The new anthem titled “Glory to Hong Kong” is being sung in unison in malls, universities and even at a soccer match in Hong Kong.
The Anthem roughly translates to the following: “For all the tears on our land, do you feel the rage in our cities...
Revolution of our time!... For righteousness! Democracy and Liberty, wish them long last here, for the Glory of Hong Kong.”
What is the background?
The protests in Hong Kong have reached the third month now and have evolved into multiple forms in the past weeks. “Reclaim Hong Kong, Revolution of our times,” has become the slogan of the protests. What started as an anti-extradition bill protest has transformed into a who-provokes-whom first, movement. China has consciously taken a decision not to involve with the protests directly.
Mid-August, a Youtube video started gaining traction. Multiple versions – for example in English and Italian, immediately surfaced in the internet. On 11 September, a new video was uploaded to YouTube, showing the song being performed by an orchestra. The musicians were dressed in protest gear, including gas masks, hard hats, black T-shirts, in a dim dark room as if surrounded by tear gas.
Earlier this year, a legislation in mainland China made it an offence to insult the national anthem. The ongoing protests have made it impossible to pass that legislation either.
What does it mean?
The protests are evolving.
At the same time, not everyone is in unison. One columnist spoke about how residents in Hong Kong city are casually walking through the protests, passing by the barricaded subways and closed roads to address their everyday lives. Helpers are seen sitting on the streets and playing board games because of the shutdown of offices.
Third is the financial sustenance.
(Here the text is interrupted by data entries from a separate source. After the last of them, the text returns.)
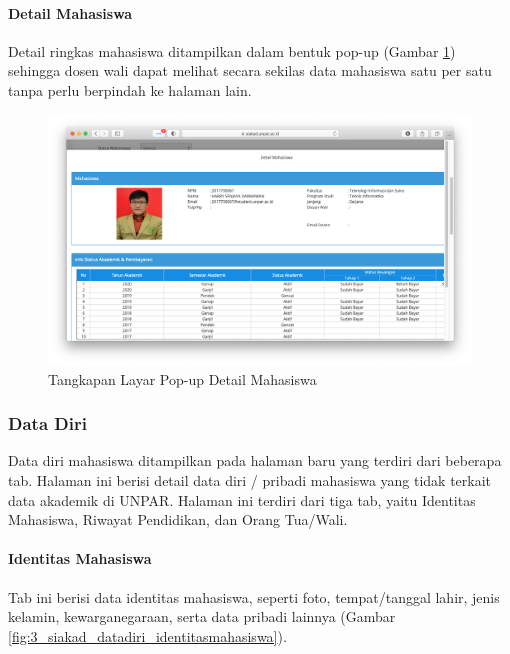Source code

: \paragraph{Detail Mahasiswa} Detail ringkas mahasiswa ditampilkan dalam bentuk pop-up (Gambar \ref{fig:3_siakad_detailmahasiswa}) sehingga dosen wali dapat melihat secara sekilas data mahasiswa satu per satu tanpa perlu berpindah ke halaman lain.

\begin{figure}[H]
    \centering
    \includegraphics[scale=0.34]{Gambar/siakad_detailmahasiswa.png}
    \caption{Tangkapan Layar Pop-up Detail Mahasiswa}
    \label{fig:3_siakad_detailmahasiswa}
\end{figure}

\subsubsection{Data Diri}

Data diri mahasiswa ditampilkan pada halaman baru yang terdiri dari beberapa tab. Halaman ini berisi detail data diri / pribadi mahasiswa yang tidak terkait data akademik di UNPAR. Halaman ini terdiri dari tiga tab, yaitu Identitas Mahasiswa, Riwayat Pendidikan, dan Orang Tua/Wali.

\paragraph{Identitas Mahasiswa} Tab ini berisi data identitas mahasiswa, seperti foto, tempat/tanggal lahir, jenis kelamin, kewarganegaraan, serta data pribadi lainnya (Gambar \ref{fig:3_siakad_datadiri_identitasmahasiswa}).

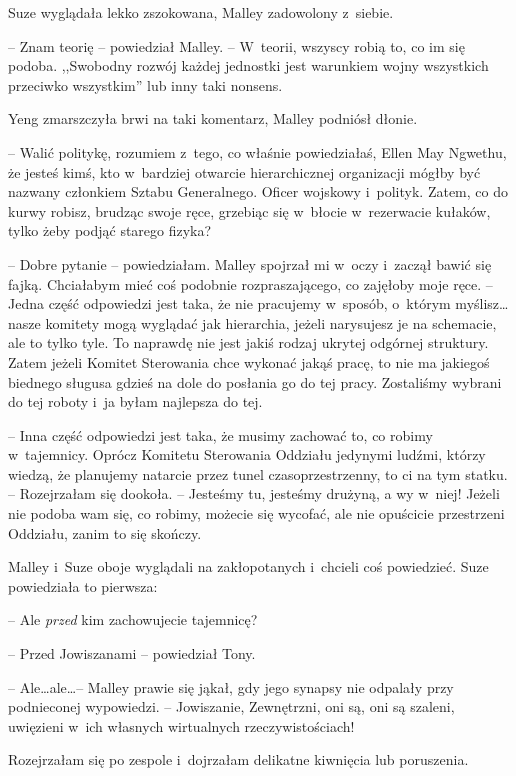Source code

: \documentclass[oneside,polish,11pt,sfheadings]{mwbk}
\begin{document}
Suze wyglądała lekko zszokowana, Malley zadowolony z~siebie.

-- Znam teorię -- powiedział Malley. -- W~teorii, wszyscy robią to, co im
się podoba. ,,Swobodny rozwój każdej jednostki jest warunkiem wojny
wszystkich przeciwko wszystkim'' lub inny taki nonsens.

Yeng zmarszczyła brwi na taki komentarz, Malley podniósł dłonie. 

-- Walić
politykę, rozumiem z~tego, co właśnie powiedziałaś, Ellen May Ngwethu,
że jesteś kimś, kto w~bardziej otwarcie hierarchicznej organizacji
mógłby być nazwany członkiem Sztabu Generalnego. Oficer wojskowy i~polityk. Zatem, co do kurwy robisz, brudząc swoje ręce, grzebiąc się w~błocie w~rezerwacie kułaków, tylko żeby podjąć starego fizyka?

-- Dobre pytanie -- powiedziałam. Malley spojrzał mi w~oczy i~zaczął bawić
się fajką. Chciałabym mieć coś podobnie rozpraszającego, co zajęłoby
moje ręce. -- Jedna część odpowiedzi jest taka, że nie pracujemy w~sposób, o~którym myślisz\ldots  nasze komitety mogą wyglądać jak hierarchia,
jeżeli narysujesz je na schemacie, ale to tylko tyle. To naprawdę nie
jest jakiś rodzaj ukrytej odgórnej struktury. Zatem jeżeli Komitet
Sterowania chce wykonać jakąś pracę, to nie ma jakiegoś biednego sługusa
gdzieś na dole do posłania go do tej pracy. Zostaliśmy wybrani do tej
roboty i~ja byłam najlepsza do tej.

-- Inna część odpowiedzi jest taka, że musimy zachować to, co robimy w~tajemnicy. Oprócz Komitetu Sterowania Oddziału jedynymi ludźmi, którzy
wiedzą, że planujemy natarcie przez tunel czasoprzestrzenny, to ci na
tym statku. -- Rozejrzałam się dookoła. -- Jesteśmy tu, jesteśmy drużyną,
a wy w~niej! Jeżeli nie podoba wam się, co robimy, możecie się wycofać,
ale nie opuścicie przestrzeni Oddziału, zanim to się skończy.

Malley i~Suze oboje wyglądali na zakłopotanych i~chcieli coś powiedzieć.
Suze powiedziała to pierwsza: 

-- Ale \textit{przed} kim zachowujecie
tajemnicę?

-- Przed Jowiszanami -- powiedział Tony.

-- Ale\ldots  ale\ldots  -- Malley prawie się jąkał, gdy jego synapsy nie odpalały
przy podnieconej wypowiedzi. -- Jowiszanie, Zewnętrzni, oni są, oni są
szaleni, uwięzieni w~ich własnych wirtualnych rzeczywistościach!

Rozejrzałam się po zespole i~dojrzałam delikatne kiwnięcia lub
poruszenia.
\end{document}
The Youtube video itself for example, is not free to make and promote. The one released on 11 September seemed professionally made; which meant that there is an agency and promotional costs involved.
One cannot entirely rule out the fact that these songs, campaigns and messages might be an attempt at directly provoking Beijing. Would China retain its patience till the end? Or will the five demands be met?